| Try it |
Copy every line of the data in which the word "count" occurs.

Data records
◆ ◆ ◆

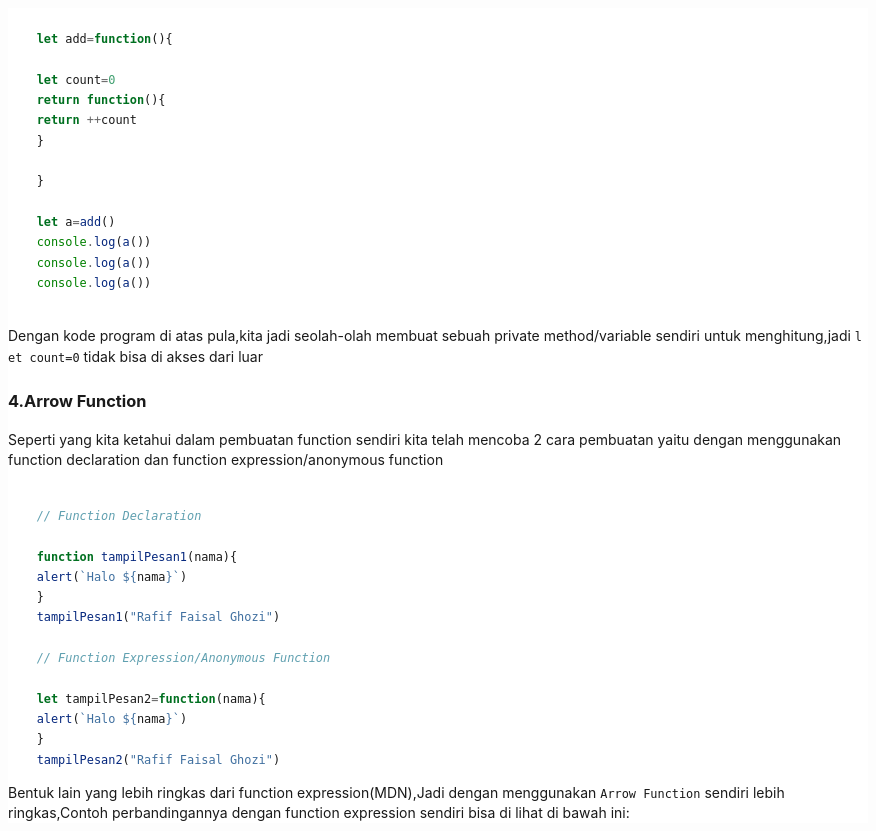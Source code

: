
 ```javascript

	let add=function(){
	
	let count=0
	return function(){
	return ++count
	}

	}
	
	let a=add()
	console.log(a())
	console.log(a())
	console.log(a()) 
	

```

Dengan kode program di atas pula,kita jadi seolah-olah membuat sebuah private method/variable sendiri untuk menghitung,jadi `let count=0` tidak bisa di akses dari luar







### 4.Arrow Function

Seperti yang kita ketahui dalam pembuatan function sendiri kita telah mencoba 2 cara pembuatan yaitu dengan menggunakan function declaration dan function expression/anonymous function

```javascript

	// Function Declaration
	
	function tampilPesan1(nama){
	alert(`Halo ${nama}`)
	}
	tampilPesan1("Rafif Faisal Ghozi")
	
	// Function Expression/Anonymous Function

	let tampilPesan2=function(nama){
	alert(`Halo ${nama}`)
	}
	tampilPesan2("Rafif Faisal Ghozi")


```

Bentuk lain yang lebih ringkas dari function expression(MDN),Jadi dengan menggunakan `Arrow Function` sendiri lebih ringkas,Contoh perbandingannya dengan function expression sendiri bisa di lihat di bawah ini:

◆ ◆ ◆

| Answer area |
	let count=0
	return ++count
Dengan kode program di atas pula,kita jadi seolah-olah membuat sebuah private method/variable sendiri untuk menghitung,jadi `let count=0` tidak bisa di akses dari luar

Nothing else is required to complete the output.